__What you should do__
The answer should consist of each line from the data below that includes "them".

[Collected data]
################

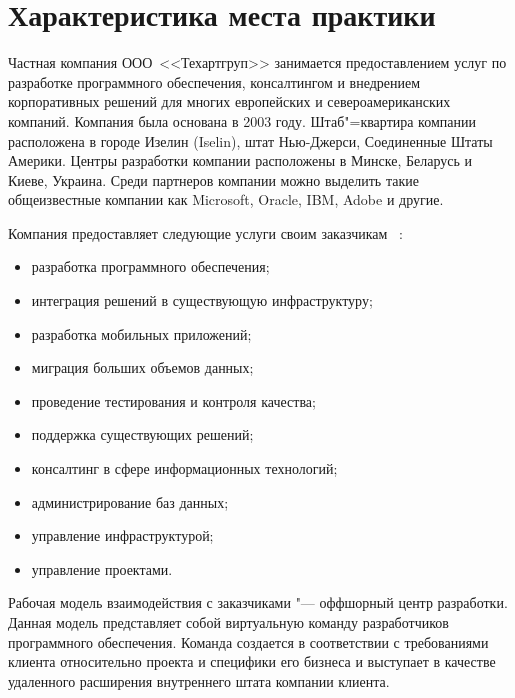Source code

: \section{Характеристика места практики}
\label{sec:practice:itechart_characteristics}
\newcommand{\company}{\mbox{<<Техартгруп>>}}

Частная компания ООО~\company{} занимается предоставлением услуг по разработке программного обеспечения, консалтингом и внедрением корпоративных решений для многих европейских и североамериканских компаний.
Компания была основана в 2003 году.
Штаб"=квартира компании расположена в городе Изелин (Iselin), штат Нью-Джерси, Соединенные Штаты Америки.
Центры разработки компании расположены в Минске, Беларусь и Киеве, Украина.
Среди партнеров компании можно выделить такие общеизвестные компании как Microsoft, Oracle, IBM, Adobe и другие.

Компания предоставляет следующие услуги своим заказчикам~
\cite{itechart_2013}:
\begin{itemize}
  \item разработка программного обеспечения;
  \item интеграция решений в существующую инфраструктуру;
  \item разработка мобильных приложений;
  \item миграция больших объемов данных;
  \item проведение тестирования и контроля качества;
  \item поддержка существующих решений;
  \item консалтинг в сфере информационных технологий;
  \item администрирование баз данных;
  \item управление инфраструктурой;
  \item управление проектами.
\end{itemize}

Рабочая модель взаимодействия с заказчиками "--- оффшорный центр разработки.
Данная модель представляет собой виртуальную команду разработчиков программного обеспечения.
Команда создается в соответствии с требованиями клиента относительно проекта и специфики его бизнеса и выступает в качестве удаленного расширения внутреннего штата компании клиента.

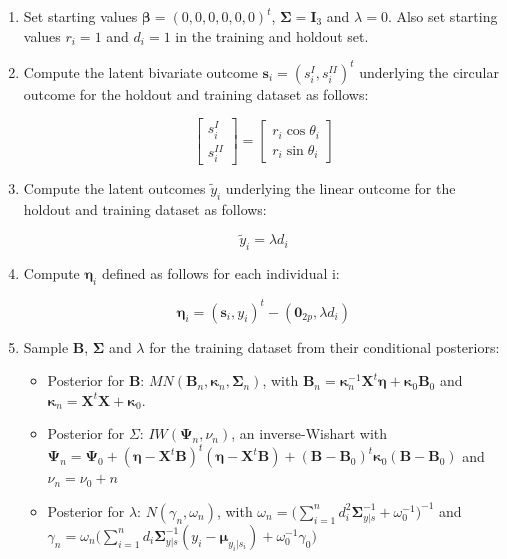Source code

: \documentclass[11pt,]{article}
\begin{document}
\begin{appendices}
\begin{enumerate}
\item Set starting values $\boldsymbol{\beta} = (0,0,0,0,0,0)^t$, $\boldsymbol{\Sigma} = \boldsymbol{I}_3$ and $\lambda = 0$. Also set starting values $r_i = 1$ and $d_i = 1$ in the training and holdout set. 

\item Compute the latent bivariate outcome $\boldsymbol{s}_i = (s_i^{I}, s_i^{II})^t$ underlying the circular outcome for the holdout and training dataset as follows:

$$\begin{bmatrix} s^{I}_{i} \\ s^{II}_{i} \end{bmatrix} = \begin{bmatrix} r_i \cos \theta_i \\  r_i\sin \theta_i\end{bmatrix}$$
\item Compute the latent outcomes $\tilde{y}_i$ underlying the linear outcome for the holdout and training dataset as follows:

$$\tilde{y}_i = \lambda d_i $$

\item Compute $\boldsymbol{\eta}_i$ defined as follows for each individual i:

$$\boldsymbol{\eta}_i = (\boldsymbol{s}_i,y_i)^t - (\boldsymbol{0}_{2p}, \lambda d_i)$$

\item Sample $\boldsymbol{B}$, $\boldsymbol{\Sigma}$ and $\lambda$ for the training dataset from their conditional posteriors:

\begin{itemize}
\item Posterior for $\boldsymbol{B}$: $MN(\boldsymbol{B}_n, \boldsymbol{\kappa}_n, \boldsymbol{\Sigma}_n)$, with $\boldsymbol{B}_n = \boldsymbol{\kappa}_n^{-1}\boldsymbol{X}^t\boldsymbol{\eta} + \boldsymbol{\kappa}_0\boldsymbol{B}_0$ and $\boldsymbol{\kappa}_n = \boldsymbol{X}^t\boldsymbol{X} + \boldsymbol{\kappa}_0$.
\item Posterior for $\Sigma$: $IW(\boldsymbol{\Psi}_n, \nu_n)$, an inverse-Wishart with $\boldsymbol{\Psi}_n = \boldsymbol{\Psi}_0 + (\boldsymbol{\eta} - \boldsymbol{X}^t\boldsymbol{B})^t(\boldsymbol{\eta} - \boldsymbol{X}^t\boldsymbol{B}) + (\boldsymbol{B} - \boldsymbol{B}_0)^t\boldsymbol{\kappa}_0(\boldsymbol{B} - \boldsymbol{B}_0)$ and $\nu_n = \nu_0 + n$
\item Posterior for $\lambda$: $N(\gamma_n, \omega_n)$, with $\omega_n = \big(\sum_{i = 1}^{n}d_i^2\boldsymbol{\Sigma}_{y|s}^{-1} + \omega_0^{-1}\big)^{-1}$ and $\gamma_n = \omega_n \big(\sum_{i = 1}^{n}d_i\boldsymbol{\Sigma}_{y|s}^{-1}(y_i - \boldsymbol{\mu}_{y_i|s_i}) + \omega_0^{-1}\gamma_0 \big)$
\end{itemize}


\end{enumerate}
\end{appendices}
\end{document}
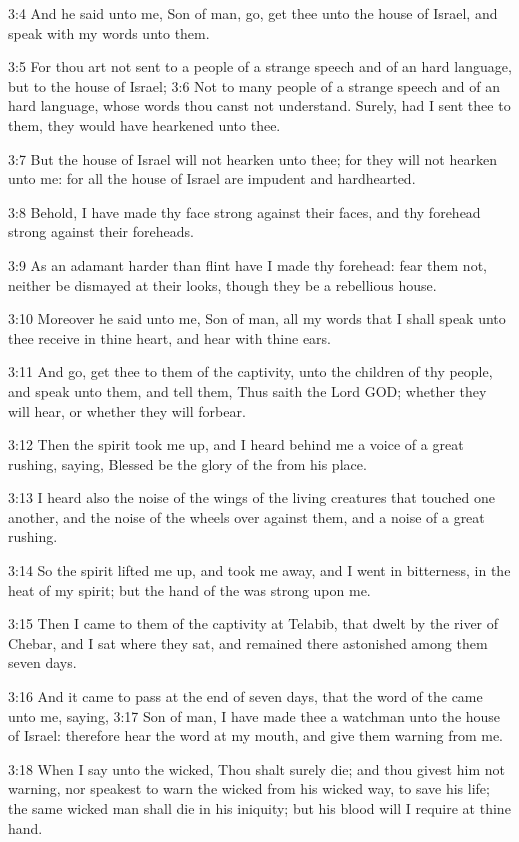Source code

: 3:4 And he said unto me, Son of man, go, get thee unto the house of Israel, and speak with my words unto them.

3:5 For thou art not sent to a people of a strange speech and of an hard language, but to the house of Israel; 3:6 Not to many people of a strange speech and of an hard language, whose words thou canst not understand. Surely, had I sent thee to them, they would have hearkened unto thee.

3:7 But the house of Israel will not hearken unto thee; for they will not hearken unto me: for all the house of Israel are impudent and hardhearted.

3:8 Behold, I have made thy face strong against their faces, and thy forehead strong against their foreheads.

3:9 As an adamant harder than flint have I made thy forehead: fear them not, neither be dismayed at their looks, though they be a rebellious house.

3:10 Moreover he said unto me, Son of man, all my words that I shall speak unto thee receive in thine heart, and hear with thine ears.

3:11 And go, get thee to them of the captivity, unto the children of thy people, and speak unto them, and tell them, Thus saith the Lord GOD; whether they will hear, or whether they will forbear.

3:12 Then the spirit took me up, and I heard behind me a voice of a great rushing, saying, Blessed be the glory of the \LORD from his place.

3:13 I heard also the noise of the wings of the living creatures that touched one another, and the noise of the wheels over against them, and a noise of a great rushing.

3:14 So the spirit lifted me up, and took me away, and I went in bitterness, in the heat of my spirit; but the hand of the \LORD was strong upon me.

3:15 Then I came to them of the captivity at Telabib, that dwelt by the river of Chebar, and I sat where they sat, and remained there astonished among them seven days.

3:16 And it came to pass at the end of seven days, that the word of the \LORD came unto me, saying, 3:17 Son of man, I have made thee a watchman unto the house of Israel: therefore hear the word at my mouth, and give them warning from me.

3:18 When I say unto the wicked, Thou shalt surely die; and thou givest him not warning, nor speakest to warn the wicked from his wicked way, to save his life; the same wicked man shall die in his iniquity; but his blood will I require at thine hand.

################

__Exercise solution__
: 3:4 And he said unto me, Son of man, go, get thee unto the house of Israel, and speak with my words unto them.
3:5 For thou art not sent to a people of a strange speech and of an hard language, but to the house of Israel; 3:6 Not to many people of a strange speech and of an hard language, whose words thou canst not understand. Surely, had I sent thee to them, they would have hearkened unto thee.
3:9 As an adamant harder than flint have I made thy forehead: fear them not, neither be dismayed at their looks, though they be a rebellious house.
3:11 And go, get thee to them of the captivity, unto the children of thy people, and speak unto them, and tell them, Thus saith the Lord GOD; whether they will hear, or whether they will forbear.
3:13 I heard also the noise of the wings of the living creatures that touched one another, and the noise of the wheels over against them, and a noise of a great rushing.
3:15 Then I came to them of the captivity at Telabib, that dwelt by the river of Chebar, and I sat where they sat, and remained there astonished among them seven days.
3:16 And it came to pass at the end of seven days, that the word of the \LORD came unto me, saying, 3:17 Son of man, I have made thee a watchman unto the house of Israel: therefore hear the word at my mouth, and give them warning from me.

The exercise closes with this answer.